EXTRACTED RECORDS ▸
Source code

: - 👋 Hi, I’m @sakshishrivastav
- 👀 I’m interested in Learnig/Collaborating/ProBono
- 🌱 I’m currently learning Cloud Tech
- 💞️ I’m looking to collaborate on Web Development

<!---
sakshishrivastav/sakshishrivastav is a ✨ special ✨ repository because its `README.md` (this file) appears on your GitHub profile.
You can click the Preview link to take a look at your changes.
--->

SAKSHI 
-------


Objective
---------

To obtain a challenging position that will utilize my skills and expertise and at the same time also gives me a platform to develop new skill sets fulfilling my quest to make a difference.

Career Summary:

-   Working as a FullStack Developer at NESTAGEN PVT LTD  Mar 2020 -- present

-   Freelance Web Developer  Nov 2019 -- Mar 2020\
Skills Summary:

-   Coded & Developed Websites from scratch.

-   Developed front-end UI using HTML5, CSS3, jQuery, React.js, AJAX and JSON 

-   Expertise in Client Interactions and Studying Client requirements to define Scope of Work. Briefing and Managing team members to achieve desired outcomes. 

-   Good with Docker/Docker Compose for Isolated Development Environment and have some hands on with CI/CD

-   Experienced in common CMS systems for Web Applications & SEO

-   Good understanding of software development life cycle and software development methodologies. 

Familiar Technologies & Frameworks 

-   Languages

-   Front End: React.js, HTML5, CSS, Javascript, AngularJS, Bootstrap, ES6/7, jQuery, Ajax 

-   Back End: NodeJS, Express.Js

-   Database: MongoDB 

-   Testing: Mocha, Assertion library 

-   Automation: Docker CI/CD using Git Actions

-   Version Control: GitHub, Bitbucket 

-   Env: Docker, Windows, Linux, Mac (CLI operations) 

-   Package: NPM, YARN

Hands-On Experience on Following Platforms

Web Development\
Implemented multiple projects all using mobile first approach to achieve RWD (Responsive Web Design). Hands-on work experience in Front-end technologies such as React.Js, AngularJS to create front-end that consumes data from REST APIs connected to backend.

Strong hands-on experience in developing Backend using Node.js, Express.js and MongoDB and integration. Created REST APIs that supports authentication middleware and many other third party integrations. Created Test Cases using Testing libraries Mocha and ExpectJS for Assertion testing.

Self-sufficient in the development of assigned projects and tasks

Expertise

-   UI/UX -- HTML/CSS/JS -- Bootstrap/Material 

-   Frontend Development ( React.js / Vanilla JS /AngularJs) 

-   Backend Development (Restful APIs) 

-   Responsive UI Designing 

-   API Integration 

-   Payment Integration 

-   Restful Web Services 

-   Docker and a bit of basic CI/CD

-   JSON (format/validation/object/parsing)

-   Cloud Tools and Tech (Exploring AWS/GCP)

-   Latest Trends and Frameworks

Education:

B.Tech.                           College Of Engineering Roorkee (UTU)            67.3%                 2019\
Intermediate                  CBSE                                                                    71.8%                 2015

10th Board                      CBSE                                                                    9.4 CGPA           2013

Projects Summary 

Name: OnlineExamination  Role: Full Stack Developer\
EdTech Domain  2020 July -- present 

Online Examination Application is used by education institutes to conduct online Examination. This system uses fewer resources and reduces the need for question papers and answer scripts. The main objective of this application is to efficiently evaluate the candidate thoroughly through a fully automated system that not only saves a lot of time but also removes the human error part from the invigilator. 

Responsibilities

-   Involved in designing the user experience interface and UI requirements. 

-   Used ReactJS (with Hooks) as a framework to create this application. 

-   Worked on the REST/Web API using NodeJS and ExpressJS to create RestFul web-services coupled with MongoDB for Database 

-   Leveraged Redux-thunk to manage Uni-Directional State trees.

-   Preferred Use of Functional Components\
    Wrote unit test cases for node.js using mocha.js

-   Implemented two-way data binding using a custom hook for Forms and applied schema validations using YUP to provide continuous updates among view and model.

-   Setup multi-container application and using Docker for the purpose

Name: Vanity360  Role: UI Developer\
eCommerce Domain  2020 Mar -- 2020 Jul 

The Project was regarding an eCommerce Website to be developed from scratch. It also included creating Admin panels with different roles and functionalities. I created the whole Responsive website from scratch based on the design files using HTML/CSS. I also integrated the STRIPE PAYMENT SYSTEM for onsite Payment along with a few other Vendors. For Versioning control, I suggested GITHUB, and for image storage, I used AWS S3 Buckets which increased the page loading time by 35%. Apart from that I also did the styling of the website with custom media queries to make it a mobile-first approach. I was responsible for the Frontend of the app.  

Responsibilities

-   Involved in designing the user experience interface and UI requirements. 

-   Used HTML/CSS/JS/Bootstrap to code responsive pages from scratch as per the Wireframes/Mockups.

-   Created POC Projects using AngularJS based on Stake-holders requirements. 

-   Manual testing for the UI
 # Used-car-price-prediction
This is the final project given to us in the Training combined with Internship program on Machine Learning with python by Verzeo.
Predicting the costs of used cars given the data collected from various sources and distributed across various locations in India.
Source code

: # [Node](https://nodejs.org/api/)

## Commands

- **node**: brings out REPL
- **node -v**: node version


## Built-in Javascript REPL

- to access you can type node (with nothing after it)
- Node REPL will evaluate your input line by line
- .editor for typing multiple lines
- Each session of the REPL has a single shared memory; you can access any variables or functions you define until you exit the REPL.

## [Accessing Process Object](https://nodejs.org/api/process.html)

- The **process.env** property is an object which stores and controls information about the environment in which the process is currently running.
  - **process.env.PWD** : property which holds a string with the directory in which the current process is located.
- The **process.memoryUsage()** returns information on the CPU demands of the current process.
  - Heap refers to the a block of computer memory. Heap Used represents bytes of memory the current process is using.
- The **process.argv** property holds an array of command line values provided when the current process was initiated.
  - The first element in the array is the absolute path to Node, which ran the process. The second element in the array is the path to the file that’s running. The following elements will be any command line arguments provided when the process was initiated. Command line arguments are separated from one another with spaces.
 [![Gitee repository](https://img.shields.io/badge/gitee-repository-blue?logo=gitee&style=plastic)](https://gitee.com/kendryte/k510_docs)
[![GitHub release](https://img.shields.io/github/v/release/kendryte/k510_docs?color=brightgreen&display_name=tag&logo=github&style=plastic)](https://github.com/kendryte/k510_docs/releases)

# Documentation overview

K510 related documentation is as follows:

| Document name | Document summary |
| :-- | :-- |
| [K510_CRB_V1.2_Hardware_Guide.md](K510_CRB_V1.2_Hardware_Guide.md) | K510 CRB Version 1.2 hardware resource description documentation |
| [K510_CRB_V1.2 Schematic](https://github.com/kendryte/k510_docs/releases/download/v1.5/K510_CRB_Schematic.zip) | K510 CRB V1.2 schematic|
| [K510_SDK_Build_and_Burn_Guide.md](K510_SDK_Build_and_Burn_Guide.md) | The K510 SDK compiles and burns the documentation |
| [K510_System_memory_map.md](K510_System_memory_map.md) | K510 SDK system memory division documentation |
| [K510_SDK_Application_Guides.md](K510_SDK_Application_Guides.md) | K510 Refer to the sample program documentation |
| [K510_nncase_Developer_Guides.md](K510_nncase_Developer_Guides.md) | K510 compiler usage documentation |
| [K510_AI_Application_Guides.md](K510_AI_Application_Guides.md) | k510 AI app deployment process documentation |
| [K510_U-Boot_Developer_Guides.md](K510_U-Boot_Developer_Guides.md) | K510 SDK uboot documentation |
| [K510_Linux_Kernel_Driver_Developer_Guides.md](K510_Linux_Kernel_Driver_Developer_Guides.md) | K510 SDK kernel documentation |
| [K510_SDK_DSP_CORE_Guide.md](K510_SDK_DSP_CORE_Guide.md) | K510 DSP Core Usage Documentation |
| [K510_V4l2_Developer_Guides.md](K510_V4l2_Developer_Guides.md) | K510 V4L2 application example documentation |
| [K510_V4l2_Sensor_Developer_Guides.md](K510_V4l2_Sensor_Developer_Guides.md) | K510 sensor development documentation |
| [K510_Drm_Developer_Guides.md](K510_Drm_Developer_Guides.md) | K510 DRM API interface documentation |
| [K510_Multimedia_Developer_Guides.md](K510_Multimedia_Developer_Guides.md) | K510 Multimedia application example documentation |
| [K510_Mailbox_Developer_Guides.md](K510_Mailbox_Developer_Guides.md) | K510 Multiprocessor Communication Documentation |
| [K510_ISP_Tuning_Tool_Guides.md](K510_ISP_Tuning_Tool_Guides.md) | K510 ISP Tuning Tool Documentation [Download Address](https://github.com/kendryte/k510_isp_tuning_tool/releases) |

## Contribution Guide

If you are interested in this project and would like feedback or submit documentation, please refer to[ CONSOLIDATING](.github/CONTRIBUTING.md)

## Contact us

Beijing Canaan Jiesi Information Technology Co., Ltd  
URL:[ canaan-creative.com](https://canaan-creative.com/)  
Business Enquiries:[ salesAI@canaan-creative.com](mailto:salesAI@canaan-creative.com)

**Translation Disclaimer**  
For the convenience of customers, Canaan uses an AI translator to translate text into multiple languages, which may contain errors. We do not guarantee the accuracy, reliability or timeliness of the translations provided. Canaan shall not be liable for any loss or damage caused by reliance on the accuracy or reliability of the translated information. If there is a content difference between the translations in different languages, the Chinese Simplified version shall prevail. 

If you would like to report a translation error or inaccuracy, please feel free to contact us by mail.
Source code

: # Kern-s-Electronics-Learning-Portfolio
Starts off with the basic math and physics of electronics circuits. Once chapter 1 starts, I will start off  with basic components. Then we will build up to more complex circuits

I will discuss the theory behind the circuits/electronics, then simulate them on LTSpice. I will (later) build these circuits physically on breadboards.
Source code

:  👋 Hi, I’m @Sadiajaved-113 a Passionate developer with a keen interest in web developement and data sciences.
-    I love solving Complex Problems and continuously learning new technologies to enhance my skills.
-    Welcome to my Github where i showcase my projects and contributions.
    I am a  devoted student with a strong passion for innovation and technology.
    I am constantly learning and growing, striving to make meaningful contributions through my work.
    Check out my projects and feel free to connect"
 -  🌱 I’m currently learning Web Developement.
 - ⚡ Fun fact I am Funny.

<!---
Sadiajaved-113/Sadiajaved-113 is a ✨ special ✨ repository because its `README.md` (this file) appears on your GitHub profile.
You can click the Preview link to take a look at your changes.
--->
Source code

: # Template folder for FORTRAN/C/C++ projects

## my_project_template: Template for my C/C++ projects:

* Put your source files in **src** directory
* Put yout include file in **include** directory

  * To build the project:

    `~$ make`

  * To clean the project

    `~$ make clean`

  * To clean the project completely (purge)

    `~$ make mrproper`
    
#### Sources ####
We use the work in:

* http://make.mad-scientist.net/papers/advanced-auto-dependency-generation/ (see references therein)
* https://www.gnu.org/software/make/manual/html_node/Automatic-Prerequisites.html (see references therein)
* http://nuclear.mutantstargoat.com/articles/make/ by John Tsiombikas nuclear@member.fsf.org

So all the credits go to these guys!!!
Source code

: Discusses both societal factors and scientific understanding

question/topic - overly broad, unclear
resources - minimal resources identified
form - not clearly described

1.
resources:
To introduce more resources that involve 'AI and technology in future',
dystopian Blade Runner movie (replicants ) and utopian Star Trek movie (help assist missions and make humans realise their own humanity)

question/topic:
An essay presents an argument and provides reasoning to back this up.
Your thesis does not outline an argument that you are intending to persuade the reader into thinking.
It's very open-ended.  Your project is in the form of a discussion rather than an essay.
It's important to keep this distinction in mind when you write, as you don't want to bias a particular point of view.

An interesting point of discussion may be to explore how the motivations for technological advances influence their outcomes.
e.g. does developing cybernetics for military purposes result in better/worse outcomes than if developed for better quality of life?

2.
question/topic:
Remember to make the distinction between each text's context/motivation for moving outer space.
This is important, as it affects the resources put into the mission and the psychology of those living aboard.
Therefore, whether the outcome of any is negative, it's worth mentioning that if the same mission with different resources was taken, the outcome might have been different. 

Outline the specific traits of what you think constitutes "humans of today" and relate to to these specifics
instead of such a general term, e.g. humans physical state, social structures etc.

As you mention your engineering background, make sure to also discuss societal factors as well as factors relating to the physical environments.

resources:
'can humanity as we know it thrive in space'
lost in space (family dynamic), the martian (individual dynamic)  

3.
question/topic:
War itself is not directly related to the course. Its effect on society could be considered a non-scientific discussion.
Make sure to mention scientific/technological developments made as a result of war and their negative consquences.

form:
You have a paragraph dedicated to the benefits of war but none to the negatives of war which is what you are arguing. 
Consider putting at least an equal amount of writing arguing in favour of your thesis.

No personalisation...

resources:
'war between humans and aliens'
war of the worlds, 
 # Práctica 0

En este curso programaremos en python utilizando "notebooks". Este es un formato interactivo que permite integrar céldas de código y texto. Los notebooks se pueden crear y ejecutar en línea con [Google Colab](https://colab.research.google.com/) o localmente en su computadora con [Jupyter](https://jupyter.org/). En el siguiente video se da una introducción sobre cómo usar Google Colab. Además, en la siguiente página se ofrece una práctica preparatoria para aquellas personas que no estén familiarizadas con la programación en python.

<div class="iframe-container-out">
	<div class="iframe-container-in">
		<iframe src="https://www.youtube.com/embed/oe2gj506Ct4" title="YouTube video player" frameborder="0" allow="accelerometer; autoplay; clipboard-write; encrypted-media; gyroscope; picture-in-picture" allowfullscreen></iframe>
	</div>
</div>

TASK TO CARRY OUT ▸
Using the entries above, extract exactly the span from the line with "- **node -v**: node version" to the line with "- The **process.argv**", both lines included; leave out everything else.

TASK RESPONSE ▸
- **node -v**: node version


## Built-in Javascript REPL

- to access you can type node (with nothing after it)
- Node REPL will evaluate your input line by line
- .editor for typing multiple lines
- Each session of the REPL has a single shared memory; you can access any variables or functions you define until you exit the REPL.

## [Accessing Process Object](https://nodejs.org/api/process.html)

- The **process.env** property is an object which stores and controls information about the environment in which the process is currently running.
  - **process.env.PWD** : property which holds a string with the directory in which the current process is located.
- The **process.memoryUsage()** returns information on the CPU demands of the current process.
  - Heap refers to the a block of computer memory. Heap Used represents bytes of memory the current process is using.
- The **process.argv** property holds an array of command line values provided when the current process was initiated.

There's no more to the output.